------ Input ------

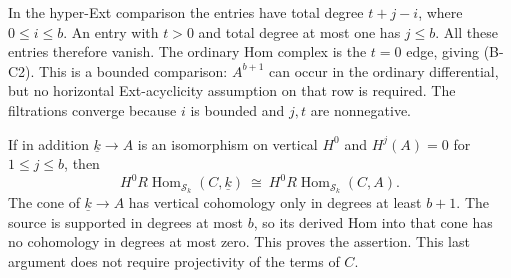 In the hyper-Ext comparison the entries have total
degree $t+j-i$, where $0\leq i\leq b$.
An entry with $t>0$ and total degree at most one
has $j\leq b$. All these entries therefore vanish.
The ordinary Hom complex is the $t=0$ edge, giving
(B-C2). This is a bounded comparison: $A^{b+1}$
can occur in the ordinary differential, but no
horizontal Ext-acyclicity assumption on that row
is required. The filtrations converge because
$i$ is bounded and $j,t$ are nonnegative.

If in addition $\underline{k}\to A$ is an
isomorphism on vertical $H^0$ and $H^j(A)=0$
for $1\leq j\leq b$, then
\begin{equation}
 H^0R\operatorname{Hom}_{\mathcal S_k}(C,\underline{k})
 \ \cong\
 H^0R\operatorname{Hom}_{\mathcal S_k}(C,A).
 \tag{B-C3}
\end{equation}
The cone of $\underline{k}\to A$ has vertical
cohomology only in degrees at least $b+1$.
The source is supported in degrees at most $b$,
so its derived Hom into that cone has no
cohomology in degrees at most zero. This
proves the assertion. This last argument
does not require projectivity of the terms
of $C$.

------

*Assigned task:*
If a line in the material above contains the word "vertical", copy it.

*Expected answer:*
isomorphism on vertical $H^0$ and $H^j(A)=0$
The cone of $\underline{k}\to A$ has vertical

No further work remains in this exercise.